> [YOUR TASK] Look through the listing below and report how many lines contain "case", as a bare number.

RECORDS FOR THIS EXERCISE START

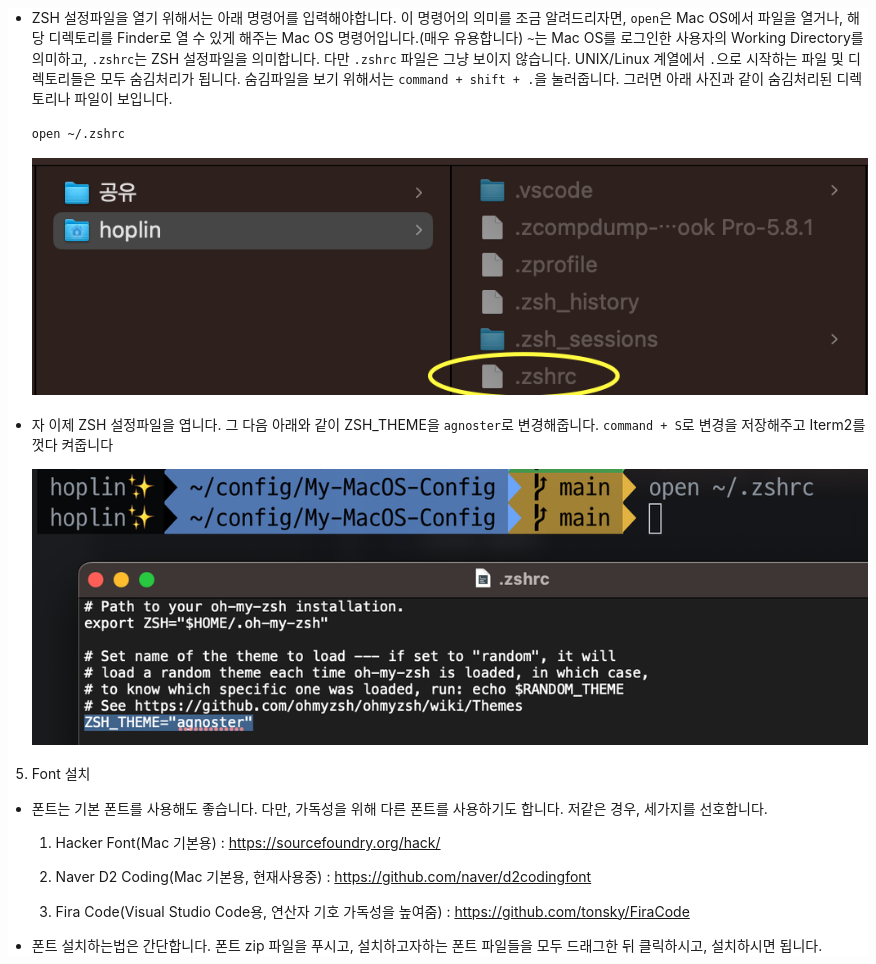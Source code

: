 - ZSH 설정파일을 열기 위해서는 아래 명령어를 입력해야합니다. 이 명령어의 의미를 조금 알려드리자면, `open`은 Mac OS에서 파일을 열거나, 해당 디렉토리를 Finder로 열 수 있게 해주는 Mac OS 명령어입니다.(매우 유용합니다) `~`는 Mac OS를 로그인한 사용자의 Working Directory를 의미하고, `.zshrc`는 ZSH 설정파일을 의미합니다. 다만 `.zshrc` 파일은 그냥 보이지 않습니다. UNIX/Linux 계열에서 `.`으로 시작하는 파일 및 디렉토리들은 모두 숨김처리가 됩니다. 숨김파일을 보기 위해서는 `command + shift + .`을 눌러줍니다. 그러면 아래 사진과 같이 숨김처리된 디렉토리나 파일이 보입니다.

    ```bash
    open ~/.zshrc
    ```

    ![img](img/2.png)

- 자 이제 ZSH 설정파일을 엽니다. 그 다음 아래와 같이 ZSH_THEME을 `agnoster`로 변경해줍니다. `command + S`로 변경을 저장해주고 Iterm2를 껏다 켜줍니다

    ![img](img/3.png)

5. Font 설치

- 폰트는 기본 폰트를 사용해도 좋습니다. 다만, 가독성을 위해 다른 폰트를 사용하기도 합니다. 저같은 경우, 세가지를 선호합니다.

    1. Hacker Font(Mac 기본용) : https://sourcefoundry.org/hack/

    2. Naver D2 Coding(Mac 기본용, 현재사용중) : https://github.com/naver/d2codingfont

    3. Fira Code(Visual Studio Code용, 연산자 기호 가독성을 높여줌) : https://github.com/tonsky/FiraCode

- 폰트 설치하는법은 간단합니다. 폰트 zip 파일을 푸시고, 설치하고자하는 폰트 파일들을 모두 드래그한 뒤 클릭하시고, 설치하시면 됩니다.
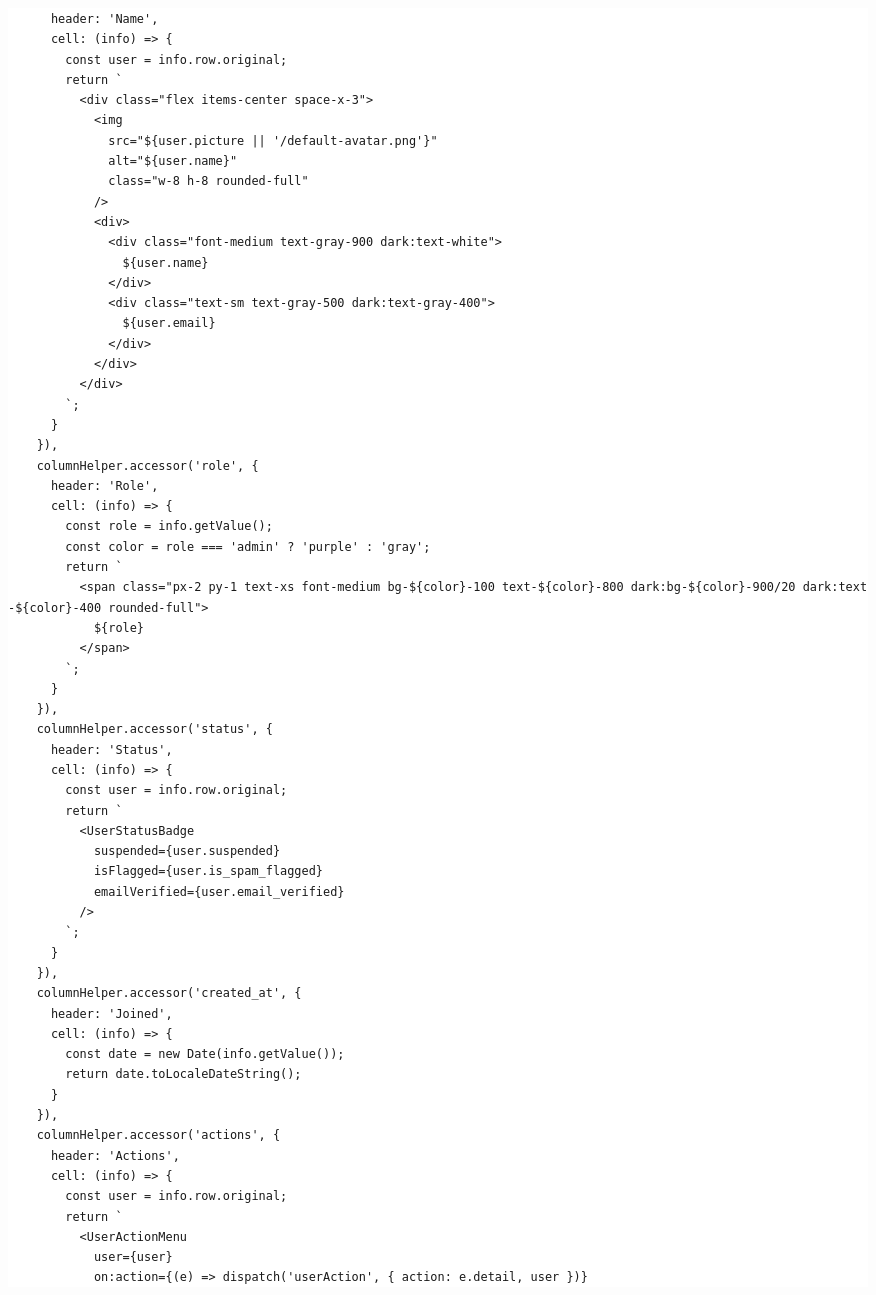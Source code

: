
```svelte
      header: 'Name',
      cell: (info) => {
        const user = info.row.original;
        return `
          <div class="flex items-center space-x-3">
            <img 
              src="${user.picture || '/default-avatar.png'}" 
              alt="${user.name}"
              class="w-8 h-8 rounded-full"
            />
            <div>
              <div class="font-medium text-gray-900 dark:text-white">
                ${user.name}
              </div>
              <div class="text-sm text-gray-500 dark:text-gray-400">
                ${user.email}
              </div>
            </div>
          </div>
        `;
      }
    }),
    columnHelper.accessor('role', {
      header: 'Role',
      cell: (info) => {
        const role = info.getValue();
        const color = role === 'admin' ? 'purple' : 'gray';
        return `
          <span class="px-2 py-1 text-xs font-medium bg-${color}-100 text-${color}-800 dark:bg-${color}-900/20 dark:text-${color}-400 rounded-full">
            ${role}
          </span>
        `;
      }
    }),
    columnHelper.accessor('status', {
      header: 'Status',
      cell: (info) => {
        const user = info.row.original;
        return `
          <UserStatusBadge 
            suspended={user.suspended}
            isFlagged={user.is_spam_flagged}
            emailVerified={user.email_verified}
          />
        `;
      }
    }),
    columnHelper.accessor('created_at', {
      header: 'Joined',
      cell: (info) => {
        const date = new Date(info.getValue());
        return date.toLocaleDateString();
      }
    }),
    columnHelper.accessor('actions', {
      header: 'Actions',
      cell: (info) => {
        const user = info.row.original;
        return `
          <UserActionMenu 
            user={user}
            on:action={(e) => dispatch('userAction', { action: e.detail, user })}
```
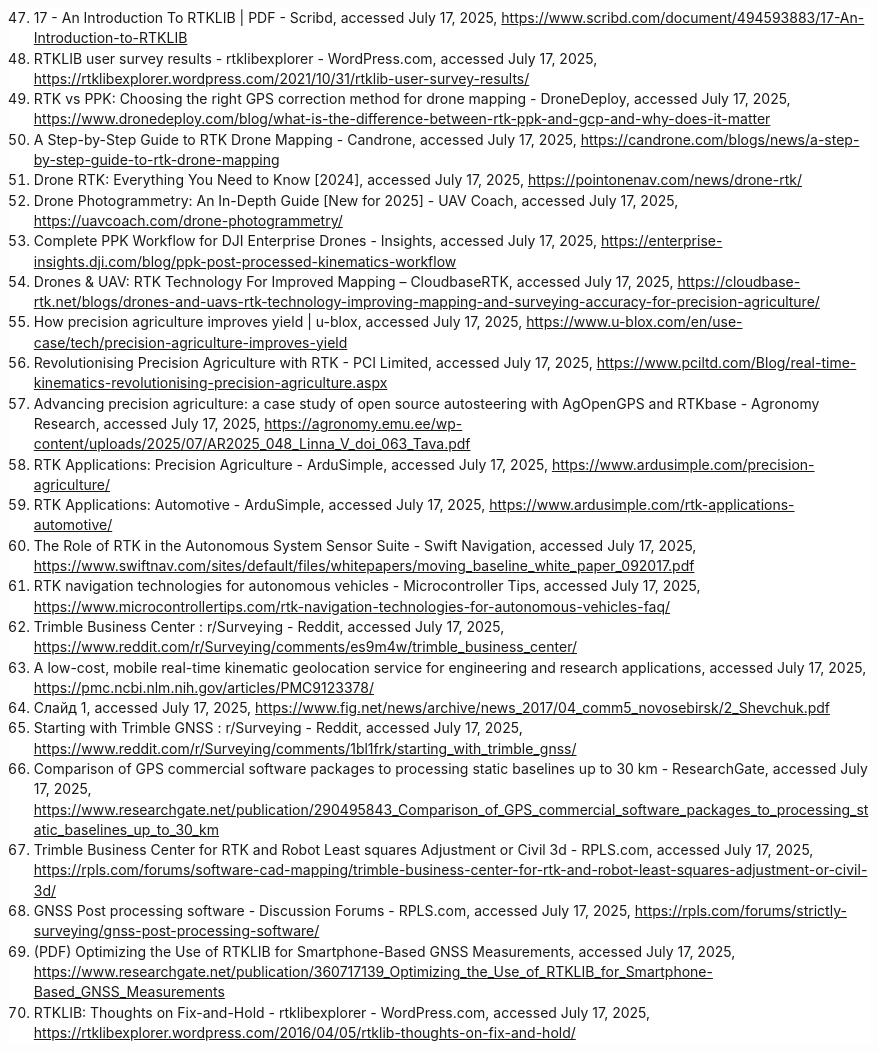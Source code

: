 47. 17 - An Introduction To RTKLIB | PDF - Scribd, accessed July 17, 2025, https://www.scribd.com/document/494593883/17-An-Introduction-to-RTKLIB
48. RTKLIB user survey results - rtklibexplorer - WordPress.com, accessed July 17, 2025, https://rtklibexplorer.wordpress.com/2021/10/31/rtklib-user-survey-results/
49. RTK vs PPK: Choosing the right GPS correction method for drone mapping - DroneDeploy, accessed July 17, 2025, https://www.dronedeploy.com/blog/what-is-the-difference-between-rtk-ppk-and-gcp-and-why-does-it-matter
50. A Step-by-Step Guide to RTK Drone Mapping - Candrone, accessed July 17, 2025, https://candrone.com/blogs/news/a-step-by-step-guide-to-rtk-drone-mapping
51. Drone RTK: Everything You Need to Know [2024], accessed July 17, 2025, https://pointonenav.com/news/drone-rtk/
52. Drone Photogrammetry: An In-Depth Guide [New for 2025] - UAV Coach, accessed July 17, 2025, https://uavcoach.com/drone-photogrammetry/
53. Complete PPK Workflow for DJI Enterprise Drones - Insights, accessed July 17, 2025, https://enterprise-insights.dji.com/blog/ppk-post-processed-kinematics-workflow
54. Drones & UAV: RTK Technology For Improved Mapping – CloudbaseRTK, accessed July 17, 2025, https://cloudbase-rtk.net/blogs/drones-and-uavs-rtk-technology-improving-mapping-and-surveying-accuracy-for-precision-agriculture/
55. How precision agriculture improves yield | u-blox, accessed July 17, 2025, https://www.u-blox.com/en/use-case/tech/precision-agriculture-improves-yield
56. Revolutionising Precision Agriculture with RTK - PCI Limited, accessed July 17, 2025, https://www.pciltd.com/Blog/real-time-kinematics-revolutionising-precision-agriculture.aspx
57. Advancing precision agriculture: a case study of open source autosteering with AgOpenGPS and RTKbase - Agronomy Research, accessed July 17, 2025, https://agronomy.emu.ee/wp-content/uploads/2025/07/AR2025_048_Linna_V_doi_063_Tava.pdf
58. RTK Applications: Precision Agriculture - ArduSimple, accessed July 17, 2025, https://www.ardusimple.com/precision-agriculture/
59. RTK Applications: Automotive - ArduSimple, accessed July 17, 2025, https://www.ardusimple.com/rtk-applications-automotive/
60. The Role of RTK in the Autonomous System Sensor Suite - Swift Navigation, accessed July 17, 2025, https://www.swiftnav.com/sites/default/files/whitepapers/moving_baseline_white_paper_092017.pdf
61. RTK navigation technologies for autonomous vehicles - Microcontroller Tips, accessed July 17, 2025, https://www.microcontrollertips.com/rtk-navigation-technologies-for-autonomous-vehicles-faq/
62. Trimble Business Center : r/Surveying - Reddit, accessed July 17, 2025, https://www.reddit.com/r/Surveying/comments/es9m4w/trimble_business_center/
63. A low-cost, mobile real-time kinematic geolocation service for engineering and research applications, accessed July 17, 2025, https://pmc.ncbi.nlm.nih.gov/articles/PMC9123378/
64. Слайд 1, accessed July 17, 2025, https://www.fig.net/news/archive/news_2017/04_comm5_novosebirsk/2_Shevchuk.pdf
65. Starting with Trimble GNSS : r/Surveying - Reddit, accessed July 17, 2025, https://www.reddit.com/r/Surveying/comments/1bl1frk/starting_with_trimble_gnss/
66. Comparison of GPS commercial software packages to processing static baselines up to 30 km - ResearchGate, accessed July 17, 2025, https://www.researchgate.net/publication/290495843_Comparison_of_GPS_commercial_software_packages_to_processing_static_baselines_up_to_30_km
67. Trimble Business Center for RTK and Robot Least squares Adjustment or Civil 3d - RPLS.com, accessed July 17, 2025, https://rpls.com/forums/software-cad-mapping/trimble-business-center-for-rtk-and-robot-least-squares-adjustment-or-civil-3d/
68. GNSS Post processing software - Discussion Forums - RPLS.com, accessed July 17, 2025, https://rpls.com/forums/strictly-surveying/gnss-post-processing-software/
69. (PDF) Optimizing the Use of RTKLIB for Smartphone-Based GNSS Measurements, accessed July 17, 2025, https://www.researchgate.net/publication/360717139_Optimizing_the_Use_of_RTKLIB_for_Smartphone-Based_GNSS_Measurements
70. RTKLIB: Thoughts on Fix-and-Hold - rtklibexplorer - WordPress.com, accessed July 17, 2025, https://rtklibexplorer.wordpress.com/2016/04/05/rtklib-thoughts-on-fix-and-hold/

RECORDS FOR THIS EXERCISE END

> [WRITTEN REPLY] 2